Question. Find the coordinates of the point which divides internally the line joining the points (p, q) and (q, p) in the ratio (p – q): (p + q)
Answer: Let the ratio be \( m : n \) where \( m = p-q \) and \( n = p+q \).
\( x = \frac{(p-q)q + (p+q)p}{(p-q) + (p+q)} = \frac{pq - q^2 + p^2 + pq}{2p} = \frac{p^2 + 2pq - q^2}{2p} \)
\( y = \frac{(p-q)p + (p+q)q}{(p-q) + (p+q)} = \frac{p^2 - pq + pq + q^2}{2p} = \frac{p^2 + q^2}{2p} \)
The point is \( (\frac{p^2 + 2pq - q^2}{2p}, \frac{p^2 + q^2}{2p}) \).

Question. Two consecutive vertices of a rectangle of area 10 sq. units are (1, 3) and (–2, –1). Find the coordinates of other two vertices.
Answer: Let the given points be \( A(1, 3) \) and \( B(-2, -1) \).
Length \( AB = \sqrt{(-2-1)^2 + (-1-3)^2} = \sqrt{9 + 16} = 5 \) units.
Area \( = AB \times BC = 10 \). Since \( AB = 5 \), \( BC = 2 \).
Other vertices lie on lines perpendicular to \( AB \). By solving, we find coordinates like \( (-18/5, 11/5) \) and \( (-3/5, 31/5) \) or other pairs based on orientation.

Question. Assertion (A): The point P(–4, 6) divides the join of A(–6, 10) and B(3, –8) in the ratio 2 : 7.
Reason (R): If the point C(x, y) divides the join \( A(x_1, y_1) \) and \( B(x_2, y_2) \) in the ratio m : n, then \( x = \frac{mx_2 + nx_1}{m + n} \) and \( y = \frac{my_2 + ny_1}{m + n} \).
(a) Both A and R are true and R is the correct explanation of A.
(b) Both A and R are true but R is not the correct explanation of A.
(c) A is true but R is false.
(d) A is false but R is true.
Answer: (a) Both A and R are true and R is the correct explanation of A.

Question. Assertion (A): Point P \( (1, \frac{5}{2}) \) is equidistant from the points A(–5, 3) and B(7, 2).
Reason (R): If a point P is equidistant from the points A and B, then AP = BP.
(a) Both A and R are true and R is the correct explanation of A.
(b) Both A and R are true but R is not the correct explanation of A.
(c) A is true but R is false.
(d) A is false but R is true.
Answer: (a) Both A and R are true and R is the correct explanation of A.
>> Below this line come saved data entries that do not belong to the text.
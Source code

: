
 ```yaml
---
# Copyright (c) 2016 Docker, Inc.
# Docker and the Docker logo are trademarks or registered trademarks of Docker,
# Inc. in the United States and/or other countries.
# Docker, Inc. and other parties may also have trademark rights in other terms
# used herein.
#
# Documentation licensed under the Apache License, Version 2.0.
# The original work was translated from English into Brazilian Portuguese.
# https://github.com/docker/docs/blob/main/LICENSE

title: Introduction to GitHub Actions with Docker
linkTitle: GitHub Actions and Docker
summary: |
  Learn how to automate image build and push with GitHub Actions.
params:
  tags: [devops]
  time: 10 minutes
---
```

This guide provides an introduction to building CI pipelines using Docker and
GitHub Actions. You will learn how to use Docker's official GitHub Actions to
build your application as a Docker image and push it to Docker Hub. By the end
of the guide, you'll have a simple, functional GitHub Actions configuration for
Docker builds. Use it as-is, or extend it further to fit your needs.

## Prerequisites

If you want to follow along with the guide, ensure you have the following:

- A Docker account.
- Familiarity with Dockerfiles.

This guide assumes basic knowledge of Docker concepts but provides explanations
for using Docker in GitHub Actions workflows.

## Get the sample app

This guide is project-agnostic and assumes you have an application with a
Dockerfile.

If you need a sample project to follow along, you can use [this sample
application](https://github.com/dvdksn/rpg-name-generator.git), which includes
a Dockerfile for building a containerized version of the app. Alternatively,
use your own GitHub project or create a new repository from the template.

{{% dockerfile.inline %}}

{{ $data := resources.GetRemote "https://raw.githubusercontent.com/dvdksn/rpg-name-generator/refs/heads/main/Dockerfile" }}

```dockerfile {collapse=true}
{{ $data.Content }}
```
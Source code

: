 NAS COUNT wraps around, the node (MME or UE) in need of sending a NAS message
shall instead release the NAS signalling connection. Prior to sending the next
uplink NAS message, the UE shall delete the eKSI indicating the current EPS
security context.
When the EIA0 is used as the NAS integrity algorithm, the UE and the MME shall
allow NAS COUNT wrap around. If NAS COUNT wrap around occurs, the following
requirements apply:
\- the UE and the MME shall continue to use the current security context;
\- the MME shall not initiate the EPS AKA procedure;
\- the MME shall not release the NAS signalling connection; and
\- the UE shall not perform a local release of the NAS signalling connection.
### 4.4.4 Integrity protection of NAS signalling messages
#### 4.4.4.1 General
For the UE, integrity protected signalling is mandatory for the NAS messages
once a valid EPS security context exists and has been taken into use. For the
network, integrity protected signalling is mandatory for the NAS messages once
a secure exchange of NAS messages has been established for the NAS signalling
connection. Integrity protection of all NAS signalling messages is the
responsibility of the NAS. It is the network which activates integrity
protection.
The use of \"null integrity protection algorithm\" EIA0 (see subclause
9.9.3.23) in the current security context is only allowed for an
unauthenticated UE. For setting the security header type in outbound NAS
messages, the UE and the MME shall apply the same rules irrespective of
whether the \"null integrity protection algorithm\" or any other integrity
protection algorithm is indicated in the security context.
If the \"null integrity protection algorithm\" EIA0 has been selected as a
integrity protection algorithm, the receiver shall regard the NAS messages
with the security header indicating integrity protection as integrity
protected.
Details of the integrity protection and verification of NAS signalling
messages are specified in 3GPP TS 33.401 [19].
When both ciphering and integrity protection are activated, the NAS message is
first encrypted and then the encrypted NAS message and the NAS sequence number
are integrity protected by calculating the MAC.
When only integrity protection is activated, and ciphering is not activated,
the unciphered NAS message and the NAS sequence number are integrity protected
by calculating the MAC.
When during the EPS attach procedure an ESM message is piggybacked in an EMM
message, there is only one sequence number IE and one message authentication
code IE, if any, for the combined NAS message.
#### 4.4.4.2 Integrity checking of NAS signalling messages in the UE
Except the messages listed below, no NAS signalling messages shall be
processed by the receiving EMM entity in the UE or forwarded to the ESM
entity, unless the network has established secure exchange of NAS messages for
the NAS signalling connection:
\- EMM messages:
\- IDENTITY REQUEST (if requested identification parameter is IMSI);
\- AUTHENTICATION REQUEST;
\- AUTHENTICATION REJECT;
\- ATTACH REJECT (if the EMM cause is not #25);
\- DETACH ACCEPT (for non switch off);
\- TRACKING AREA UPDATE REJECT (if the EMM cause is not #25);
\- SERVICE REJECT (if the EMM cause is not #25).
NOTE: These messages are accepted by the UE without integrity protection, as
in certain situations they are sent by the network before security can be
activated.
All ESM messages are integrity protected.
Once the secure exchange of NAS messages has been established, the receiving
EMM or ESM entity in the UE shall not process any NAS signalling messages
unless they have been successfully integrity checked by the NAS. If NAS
Question. Assertion (A): If the centre of a circle is at the origin and its radius = 5 units, then a point on the circle is (0, 5).
Reason (R): The centre of the circle is the mid point of the line joining the end points of its diameter.
(a) Both A and R are true and R is the correct explanation of A.
(b) Both A and R are true but R is not the correct explanation of A.
(c) A is true but R is false.
(d) A is false but R is true.
Answer: (b) Both A and R are true but R is not the correct explanation of A.